• **Your task**: If a line in the records below contains the word "documentclass", copy it.
----
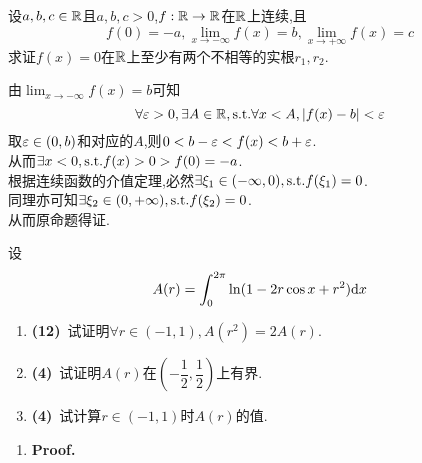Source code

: \documentclass{ctexart}
\begin{document}
\begin{problem}[5.(10\songti{分})]
    设$a,b,c\in\mathbb{R}$且$a,b,c>0$,$f:\mathbb{R}\to\mathbb{R}$在$\mathbb{R}$上连续,且$$f(0)=-a,\lim_{x\to-\infty}f(x)=b,\lim_{x\to+\infty}f(x)=c$$求证$f(x)=0$在$\mathbb{R}$上至少有两个不相等的实根$r_1,r_2$.
\end{problem}
\begin{solution}[Proof.]
    由$\displaystyle\lim_{x\to-\infty}f(x)=b$可知
    $$\forall\varepsilon>0,\exists A\in\mathbb{R},\text{s.t.}\forall x<A,\left|f(x)-b\right|<\varepsilon$$
    取$\varepsilon\in(0,b)$和对应的$A$,则$0<b-\varepsilon<f(x)<b+\varepsilon$.\\
    从而$\exists x<0,\text{s.t.} f(x)>0>f(0)=-a$.\\
    根据连续函数的介值定理,必然$\exists\xi_1\in(-\infty,0),\text{s.t.} f(\xi_1)=0$.\\
    同理亦可知$\exists\xi_2\in(0,+\infty),\text{s.t.} f(\xi_2)=0$.\\
    从而原命题得证.
\end{solution}
\begin{problem}[6.(20\songti{分})]
    设$$A(r)=\int_0^{2\pi}\ln(1-2r\cos x+r^2)\mathrm{d} x$$
    \begin{enumerate}[label=\textbf{(\arabic*)},leftmargin=*]
        \item \textbf{(12)}\ 试证明$\displaystyle\forall r\in(-1,1),A(r^2)=2A(r)$.
        \item \textbf{(4)}\ 试证明$A(r)$在$\left(-\dfrac{1}{2},\dfrac{1}{2}\right)$上有界.
        \item \textbf{(4)}\ 试计算$r\in(-1,1)$时$A(r)$的值.
    \end{enumerate}
\end{problem}
\begin{solution}[Solution]
    \begin{enumerate}[label=\textbf{(\arabic*)},leftmargin=*]
        \item \textbf{Proof.}\\
    \end{enumerate}
\end{solution}
\end{document}
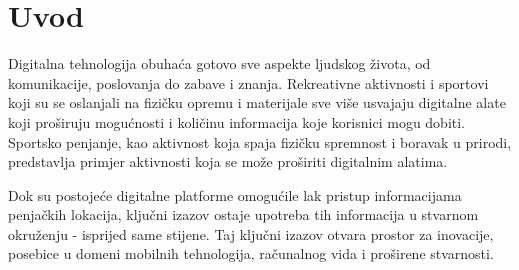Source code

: \chapter{Uvod}

Digitalna tehnologija obuhaća gotovo sve aspekte ljudskog života, od komunikacije, poslovanja do zabave i znanja. Rekreativne aktivnosti i sportovi koji su se oslanjali na fizičku opremu i materijale sve više usvajaju digitalne alate koji proširuju mogućnosti i količinu informacija koje korisnici mogu dobiti. Sportsko penjanje, kao aktivnost koja spaja fizičku spremnost i boravak u prirodi, predstavlja primjer aktivnosti koja se može proširiti digitalnim alatima.

Dok su postojeće digitalne platforme omogućile lak pristup informacijama penjačkih lokacija, ključni izazov ostaje upotreba tih informacija u stvarnom okruženju - isprijed same stijene. Taj ključni izazov otvara prostor za inovacije, posebice u domeni mobilnih tehnologija, računalnog vida i proširene stvarnosti.





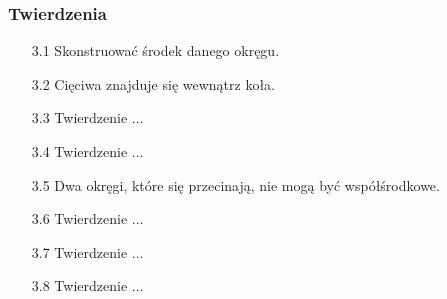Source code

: \subsubsection{Twierdzenia}
\begin{enumerate}
    \item [3.1] Skonstruować środek danego okręgu. 
    \item [3.2] Cięciwa znajduje się wewnątrz koła.
    \item [3.3] Twierdzenie ...
    \item [3.4] Twierdzenie ...
    \item [3.5] Dwa okręgi, które się przecinają, nie mogą być współśrodkowe. 
    \item [3.6] Twierdzenie ...
    \item [3.7] Twierdzenie ...
    \item [3.8] Twierdzenie ...

\end{enumerate}
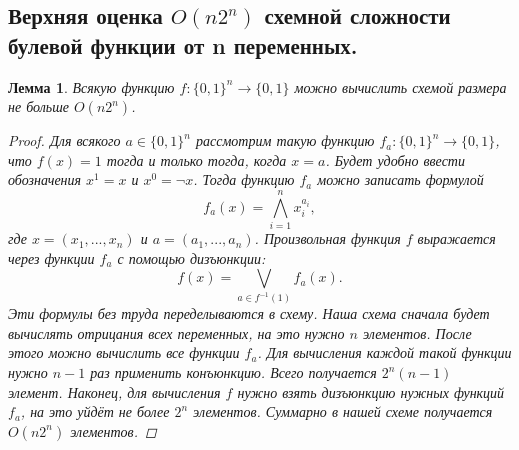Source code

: \documentclass{article}
\newtheorem{lemma}{Лемма}
\begin{document}
\subsection{Верхняя оценка $O(n2^n)$ схемной сложности булевой функции от n переменных.}
\begin{lemma}
Всякую функцию $f : \{0, 1\}^n \to \{0, 1\}$ можно вычислить схемой размера не больше $O(n2^n)$.
\begin{proof}
Для всякого $a \in \{0, 1\}^n$ рассмотрим такую функцию $f_a : \{0, 1\}^n \to \{0, 1\}$, что $f (x) = 1$ тогда и только тогда, когда $x = a$. Будет удобно ввести обозначения $x^1 = x$ и $x^0 = \neg x$. Тогда функцию $f_a$ можно записать формулой
\[
f_a(x) = \bigwedge_{i=1}^n x_i^{a_i},
\]
где $x = (x_1,...,x_n)$ и $a = (a_1,...,a_n)$.
\newline
Произвольная функция $f$ выражается через функции $f_a$ с помощью дизъюнкции:
\[
f(x) = \bigvee_{a \in f^{-1}(1)} f_a(x).
\]
Эти формулы без труда переделываются в схему. Наша схема сначала будет вычислять отрицания всех переменных, на это нужно $n$ элементов. После этого можно вычислить все функции $f_a$. Для вычисления каждой такой функции нужно $n-1$ раз применить конъюнкцию. Всего получается $2^n(n-1)$ элемент. Наконец, для вычисления $f$ нужно взять дизъюнкцию нужных функций $f_a$, на это уйдёт не более $2^n$ элементов. Суммарно в нашей схеме получается $O(n2^n)$ элементов.
\end{proof}
\end{lemma}
\end{document}
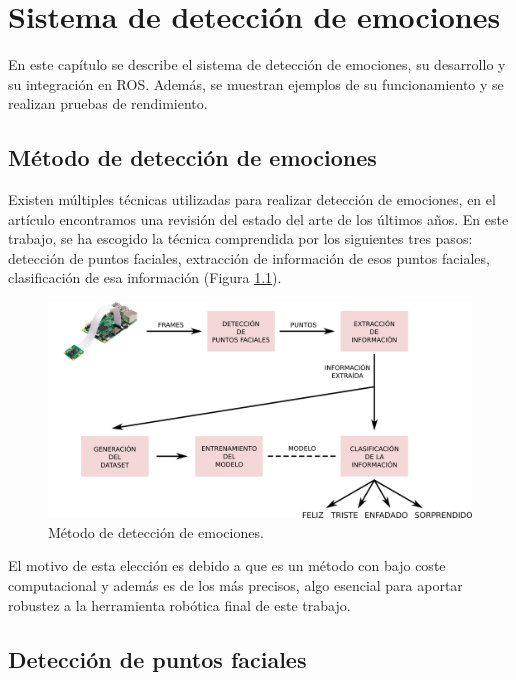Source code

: \chapter{Sistema de detección de emociones}
\label{cap:capitulo4}

En este capítulo se describe el sistema de detección de emociones, su desarrollo y su integración en ROS. Además, se muestran ejemplos de su funcionamiento y se realizan pruebas de rendimiento.

\section{Método de detección de emociones}
\label{sec:metodo}

Existen múltiples técnicas utilizadas para realizar detección de emociones, en el artículo \cite{literature_review} encontramos una revisión del estado del arte de los últimos años. En este trabajo, se ha escogido la técnica comprendida por los siguientes tres pasos: detección de puntos faciales, extracción de información de esos puntos faciales, clasificación de esa información (Figura \ref{fig:metodo}).\\

\begin{figure} [h!]
  \begin{center}
    \includegraphics[width=16cm]{figs/metodo.png}
  \end{center}
  \captionsetup{justification=centering}
  \caption{Método de detección de emociones.}
  \label{fig:metodo}
\end{figure}

El motivo de esta elección es debido a que es un método con bajo coste computacional y además es de los más precisos, algo esencial para aportar robustez a la herramienta robótica final de este trabajo.

\section{Detección de puntos faciales}
\label{sec:deteccion_de puntos}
----
• **Solution for this task**:
: \documentclass{ctexart}
: \documentclass{article}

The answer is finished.